Ombak lautan Jawa cukup tenang, kapal cepat Ferry ukuran kecil yang kami tumpangi segera membelah lautan begitu sinar matahari pagi mulai menyengat. Pagi menjelang siang itu, kami berombongan ingin menuju Pulau Pramuka.
Di sana, akan ada peresmian sales counter penjualan JNE. Di atas kapal, ingatan Presiden Direktur JNE, Mohammad Feriadi melayang. Selintas kenangan sang ayah menari-nari. Sebab ia tahu, sang ayah begitu cinta pada lautan, ombak dan ikan-ikan, juga hembusan angin pantai.
Setelah menikah dan mengarungi kehidupan berumah tangga, Soeprapto muda, sebagai anak rantau di tanah Jakarta kian giat bekerja. Sebagai karyawan yang rajin, ulet dan jujur, Soeprapto kala itu menjadi salah satu karyawan berprestasi dengan penghasilan yang sebetulnya sudah cukup lumayan untuk menghidupi keluarganya.
Namun, semua berubah saat sekali waktu pulang ke kampung halaman di Bangka Belitung. Begitu kaki menginjak turun dari pesawat di bandara Pangkal Pinang, ia melihat para penumpang pesawat kesusahan dan kepayahan membawa barang-barangnya yang banyak. Dari sanalah, insting bisnisnya muncul, yang kelak sekembalinya ke Jakarta, Soeprapto mendirikan perusahahan jasa pengiriman Citra Van Titipan Kilat (TIKI).

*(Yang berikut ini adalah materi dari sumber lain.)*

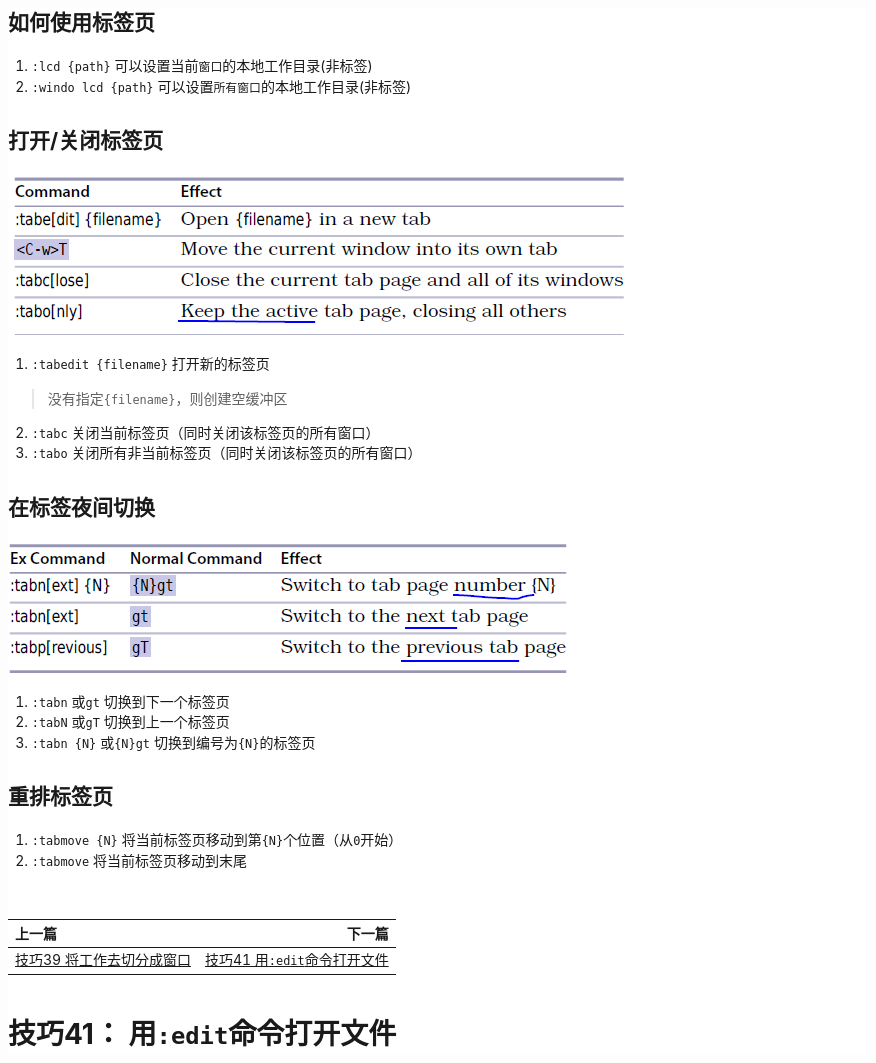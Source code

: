 ## 如何使用标签页

1. `:lcd {path}` 可以设置当前`窗口`的本地工作目录(非标签)
2. `:windo lcd {path}` 可以设置`所有窗口`的本地工作目录(非标签)

## 打开/关闭标签页

![tip40_2](./image/tip40_2.png)  

1. `:tabedit {filename}` 打开新的标签页
> 没有指定`{filename}`，则创建空缓冲区

2. `:tabc` 关闭当前标签页（同时关闭该标签页的所有窗口）
3. `:tabo` 关闭所有非当前标签页（同时关闭该标签页的所有窗口）

## 在标签夜间切换

![tip40_3](./image/tip40_3.png)  

1. `:tabn` 或`gt` 切换到下一个标签页
2. `:tabN` 或`gT` 切换到上一个标签页
3. `:tabn {N}` 或`{N}gt` 切换到编号为`{N}`的标签页

## 重排标签页

1. `:tabmove {N}` 将当前标签页移动到第`{N}`个位置（从`0`开始）
2. `:tabmove` 将当前标签页移动到末尾


<br>  

|上一篇|下一篇|
|:---|---:|
|[技巧39 将工作去切分成窗口](tip39.md)|[技巧41 用`:edit`命令打开文件](../chapter7_file_opr/tip41.md)|


# 技巧41： 用`:edit`命令打开文件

Baca juga : Jejak Spiritual H. Soeprapto Soeparno (Bagian 1)
Tujuannya, adalah ingin menolong orang-orang untuk bisa mengirimkan barang tanpa harus susah payah membawa sendiri. Tentu saja, ada perhitungan sisi bisnis yang menjanjikan kala itu karena hanya ada pemain tunggal yakni perusahaan jasa pengiriman milik negara yang mendominasi saat itu, di awal tahun 1970. Kalau toh ada perusahaan swasta, level-nya hanya kecil dan lokal, misalnya pengantaran lintas Jakarta – Bandung saja.
“Setelah mendirikan TIKI, ayah saya bila ada waktu luang, untuk menghilangkan penat setelah bekerja, biasanya pergi ke laut memancing. Sering juga mengajak anak-anaknya. Saya juga dulu sering diajak,” kenang M. Feriadi, saat berbincang dengan JNEWS di atas kapal Ferry menuju Pulau Pramuka, Kamis (7/10/2021).
Menurut M. Feriadi, saat memancing, banyak pelajaran dan ilmu yang didapat. Di tengah lautan yang luas, sang ayah mengajarkan bahwa manusia hanyalah ibarat setetes air yang tiada arti dibanding air lautan. Bahwa, di atas sana (langit) ada Dzat Yang Maha Agung, Allah SWT, yang begitu luas karunia-Nya.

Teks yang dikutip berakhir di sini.